California’s blithering idiocy is sometimes very photogenic, as when billions of dollars are wasted on a useless bullet train that never will be completed as advertised, or when idiotic water policies starve the farms into dust in the Central Valley and lead to toilet water recycling in Southern California.

But not all forms of blithering idiocy can be photographed. Some are experienced in total darkness, kind of like a séance. As the table lifts under our trembling fingers, the ghosts of stupid legislation speak to us from the Great Beyond.

“Cancel the contracts with the coal-fired plants!” the disembodied voices wail. “Close down the nuclear plants! Decommission the coastal gas-fired plants! Stop the construction of dams for hydro-electricity!”

Of course, they’re not really in the Great Beyond; most of them are still in public office.

As politicians furiously point fingers of blame away from themselves, let’s stop and look at a few of the decisions that led to rolling blackouts in California during a triple-digit heatwave.

First, consider the effect of the state’s vaunted but idiotic climate policies. They’re vaunted because the state’s political leaders regard themselves as global leaders. They’re idiotic because the entire state of California produces only 1 percent of the world’s total global greenhouse gases, so even if you uncritically accept every worst-case scenario about climate change and assign all the blame to humanity, the state’s policies have no effect at all on the global climate.

That’s usually the point when state leaders tell us they are really global leaders. What they don’t tell us is that their climate policies slowly starve the state of reliable electricity while raising the cost of energy to California consumers. Raising the cost of energy raises the cost of everything else, contributing mightily to the state’s highest-in-the-nation poverty rate when the cost of living is taken into account. About 20 percent of Californians live in poverty.

California’s climate policies have included legal mandates on utilities that require a percentage of the electricity they sell to be generated from renewable sources. The idea is to gradually reduce greenhouse gases. The initial goal was 20 percent, then in 2011 it was increased to 33 percent. Later it was raised to 50 percent, then 60 percent. In 2018 state lawmakers set a target of 100 percent renewable energy by 2045.

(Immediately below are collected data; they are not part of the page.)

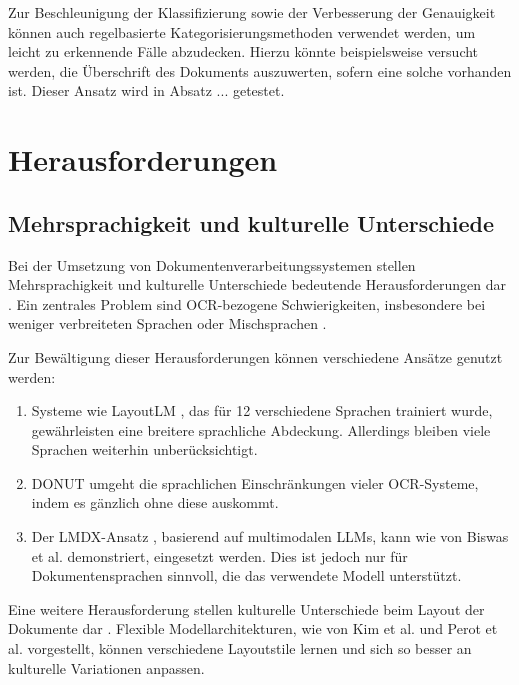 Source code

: Zur Beschleunigung der Klassifizierung sowie der Verbesserung der Genauigkeit können auch regelbasierte Kategorisierungsmethoden verwendet werden, um leicht zu erkennende Fälle abzudecken. Hierzu könnte beispielsweise versucht werden, die Überschrift des Dokuments auszuwerten, sofern eine solche vorhanden ist. Dieser Ansatz wird in Absatz ... getestet.

\section{Herausforderungen}
\label{sec:herausforderungen-und-offene-probleme}

\subsection{Mehrsprachigkeit und kulturelle Unterschiede}
\label{subsec:mehrsprachigkeit-und-kulturelle-unterschiede}

Bei der Umsetzung von Dokumentenverarbeitungssystemen stellen Mehrsprachigkeit und kulturelle Unterschiede bedeutende Herausforderungen dar \cite{XuYiheng2020LPoT, SubramaniNishant2021ASoD}. Ein zentrales Problem sind \gls{OCR}-bezogene Schwierigkeiten, insbesondere bei weniger verbreiteten Sprachen oder Mischsprachen \cite{OlejniczakKrzysztof2023TDFA}.

Zur Bewältigung dieser Herausforderungen können verschiedene Ansätze genutzt werden:

\begin{enumerate}
    \item Systeme wie LayoutLM \cite{XuYiheng2020LPoT}, das für 12 verschiedene Sprachen trainiert wurde, gewährleisten eine breitere sprachliche Abdeckung. Allerdings bleiben viele Sprachen weiterhin unberücksichtigt.
    
    \item \gls{DONUT} \cite{KimGeewook2022ODUT} umgeht die sprachlichen Einschränkungen vieler \gls{OCR}-Systeme, indem es gänzlich ohne diese auskommt.
    
    \item Der \gls{LMDX}-Ansatz \cite{PerotVincent2024LLMD}, basierend auf multimodalen \glspl{LLM}, kann wie von Biswas et al. \cite{BiswasAnjanava2024RoSD} demonstriert, eingesetzt werden. Dies ist jedoch nur für Dokumentensprachen sinnvoll, die das verwendete Modell unterstützt.
\end{enumerate}

Eine weitere Herausforderung stellen kulturelle Unterschiede beim Layout der Dokumente dar \cite{KimGeewook2022ODUT}. Flexible Modellarchitekturen, wie von Kim et al. \cite{KimGeewook2022ODUT} und Perot et al. \cite{PerotVincent2024LLMD} vorgestellt, können verschiedene Layoutstile lernen und sich so besser an kulturelle Variationen anpassen.


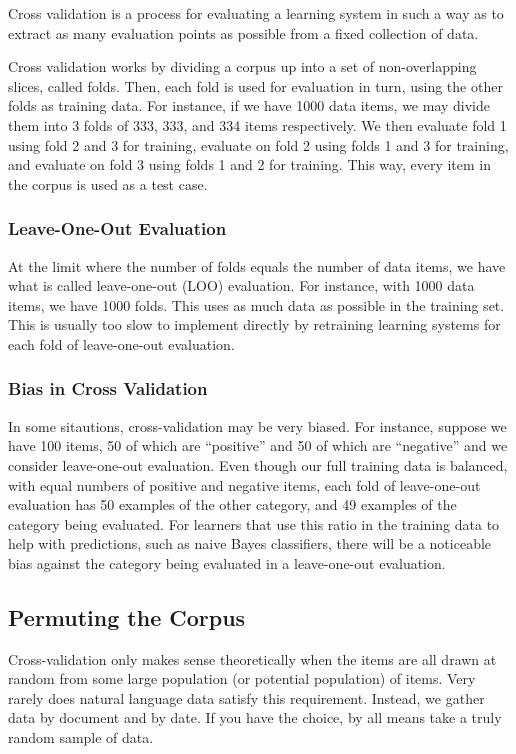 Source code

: Cross validation is a process for evaluating a learning system in such
a way as to extract as many evaluation points as possible from a fixed
collection of data.

Cross validation works by dividing a corpus up into a set of
non-overlapping slices, called folds.  Then, each fold is used for
evaluation in turn, using the other folds as training data.  For
instance, if we have 1000 data items, we may divide them into 3 folds
of 333, 333, and 334 items respectively.  We then evaluate fold 1
using fold 2 and 3 for training, evaluate on fold 2 using folds 1 and
3 for training, and evaluate on fold 3 using folds 1 and 2 for
training.  This way, every item in the corpus is used as a test case.

\subsubsection{Leave-One-Out Evaluation}

At the limit where the number of folds equals the number of data
items, we have what is called leave-one-out (LOO) evaluation.  For
instance, with 1000 data items, we have 1000 folds.  This uses as much
data as possible in the training set.  This is usually too slow to
implement directly by retraining learning systems for each fold of
leave-one-out evaluation.


\subsubsection{Bias in Cross Validation}

In some sitautions, cross-validation may be very biased.  For
instance, suppose we have 100 items, 50 of which are ``positive'' and
50 of which are ``negative'' and we consider leave-one-out evaluation.
Even though our full training data is balanced, with equal numbers of
positive and negative items, each fold of leave-one-out evaluation has
50 examples of the other category, and 49 examples of the category
being evaluated.  For learners that use this ratio in the training
data to help with predictions, such as naive Bayes classifiers, there
will be a noticeable bias against the category being evaluated in a
leave-one-out evaluation.

\subsection{Permuting the Corpus}

Cross-validation only makes sense theoretically when the items are all
drawn at random from some large population (or potential population)
of items.  Very rarely does natural language data satisfy this
requirement.  Instead, we gather data by document and by date.  If you
have the choice, by all means take a truly random sample of data.

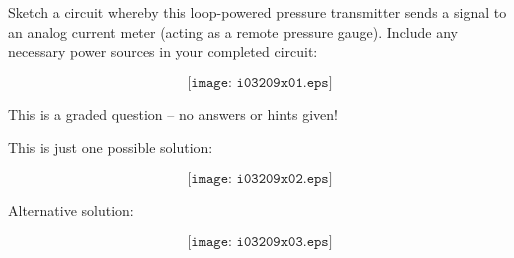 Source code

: 

Sketch a circuit whereby this loop-powered pressure transmitter sends a signal to an analog current meter (acting as a remote pressure gauge).  Include any necessary power sources in your completed circuit:

\vskip 50pt

$$\texttt{[image: i03209x01.eps]}$$

\vfil 

\eject






This is a graded question -- no answers or hints given!







This is just one possible solution:

$$\texttt{[image: i03209x02.eps]}$$

Alternative solution:

$$\texttt{[image: i03209x03.eps]}$$




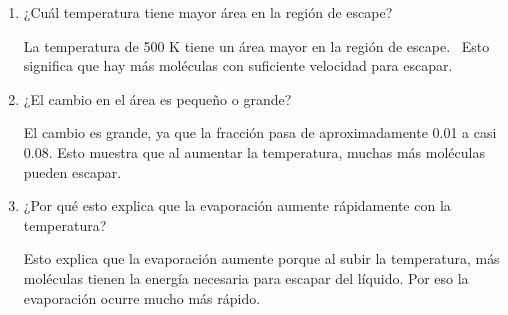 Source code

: \documentclass[a4paper, 11pt]{article}
\newcommand{\Pspace}{0.5cm}
\newcommand{\Aspace}{0.2cm}
\begin{document}
\newpage
\begin{enumerate}
    \vspace{\Pspace}
    \item ¿Cuál temperatura tiene mayor área en la región de escape? \par
        \vspace{\Aspace} \par
        { \color{azul}  
            La temperatura de 500 K tiene un área mayor en la región de escape. \
            Esto significa que hay más moléculas con suficiente velocidad para escapar.
        }

    \vspace{\Pspace}
    \item ¿El cambio en el área es pequeño o grande? \par
        \vspace{\Aspace} \par
        { \color{azul}  
            El cambio es grande, ya que la fracción pasa de aproximadamente 0.01 a casi 0.08. 
            Esto muestra que al aumentar la temperatura, muchas más moléculas pueden escapar.
        }

    \vspace{\Pspace}
    \item ¿Por qué esto explica que la evaporación aumente rápidamente con la temperatura? \par
        \vspace{\Aspace} \par
        { \color{azul}  
            Esto explica que la evaporación aumente porque al subir la temperatura, 
            más moléculas tienen la energía necesaria para escapar del líquido. 
            Por eso la evaporación ocurre mucho más rápido.
        }
\end{enumerate}
\end{document}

But some renewable energy technology is more equal than others. Wind and solar energy count. But electricity generated from nuclear power or large hydropower plants, even though these are renewable and produce no greenhouse gases, do not count toward the mandate. The cramped definition of “renewable” makes these renewable energy sources financially unsustainable.

One of the problems with wind and solar energy, of course, is that they’re non-continuous. This revelation was a problem for the goofy, stimulus-funded solar energy plant located off I-15 near the Nevada border. It works by reflecting the heat from the sun to boil water in tanks on towers, creating steam that turns turbines. But it gets cold at night, so the Ivanpah solar energy plant had to use natural gas to keep the water hot.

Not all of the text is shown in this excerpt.